*The data*
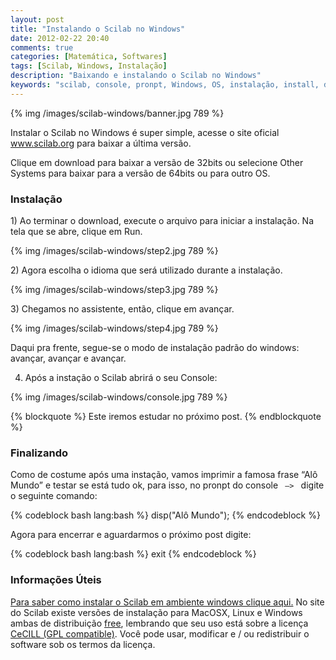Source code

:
 ```yaml
---
layout: post
title: "Instalando o Scilab no Windows"
date: 2012-02-22 20:40
comments: true
categories: [Matemática, Softwares]
tags: [Scilab, Windows, Instalação]
description: "Baixando e instalando o Scilab no Windows"
keywords: "scilab, console, pronpt, Windows, OS, instalação, install, download, baixar, software, 32 bits, 64 bits"
---
```

{% img /images/scilab-windows/banner.jpg 789 %}
<p>
Instalar o Scilab no Windows é super simple, acesse o site oficial <a href="www.scilab.org">www.scilab.org</a> para baixar a última versão.
</p>

<!-- more -->

<p>
Clique em download para baixar a versão de 32bits ou selecione Other Systems para baixar para a versão de 64bits ou para outro OS.
</p>

<h3>Instalação</h3>
<p>
1) Ao terminar o download, execute o arquivo para iniciar a instalação. Na tela que se abre, clique em Run.
</p>

{% img /images/scilab-windows/step2.jpg 789 %}

<p>
2) Agora escolha o idioma que será utilizado durante a instalação.
</p>
{% img /images/scilab-windows/step3.jpg 789 %}

<p>
3) Chegamos no assistente, então, clique em avançar.
</p>
{% img /images/scilab-windows/step4.jpg 789 %}

<p>
Daqui pra frente, segue-se o modo de instalação padrão do windows: avançar, avançar e avançar. <br />

4) Após a instação o Scilab abrirá o seu Console:
</p>

{% img /images/scilab-windows/console.jpg 789 %}

{% blockquote %}
Este iremos estudar no próximo post.
{% endblockquote %}


<h3>Finalizando</h3>
<p>
Como de costume após uma instação, vamos imprimir a famosa frase “Alô Mundo” e testar se está tudo ok, para isso, no pronpt do 
console <code> –> </code> digite o seguinte comando:
</p>
{% codeblock bash lang:bash %}
disp("Alô Mundo");
{% endcodeblock %}

<p>
Agora para encerrar e aguardarmos o próximo post digite:
</p>
{% codeblock bash lang:bash %}
exit
{% endcodeblock %}

<h3>Informações Úteis</h3>

<a href="http://leandronunes.com/blog/2012/02/22/instalando-o-scilab-no-linux/">Para saber como instalar o Scilab em ambiente windows clique aqui.</a>
No site  do Scilab existe versões de instalação para MacOSX, Linux e Windows ambas de distribuição <a href="http://www.gnu.org/licenses/license-list.html" title="Ir para outro site" target="_blank">free</a>, 
lembrando que seu uso está sobre a licença <a href="http://www.cecill.info/" title="Ir para outro site" target="_blank">CeCILL (GPL compatible)</a>. Você pode usar, modificar e / ou redistribuir o software sob os termos da licença.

*Exercise*
Provide nothing but the number of lines in the material above in which the string "images" is found.

*Task answer*
5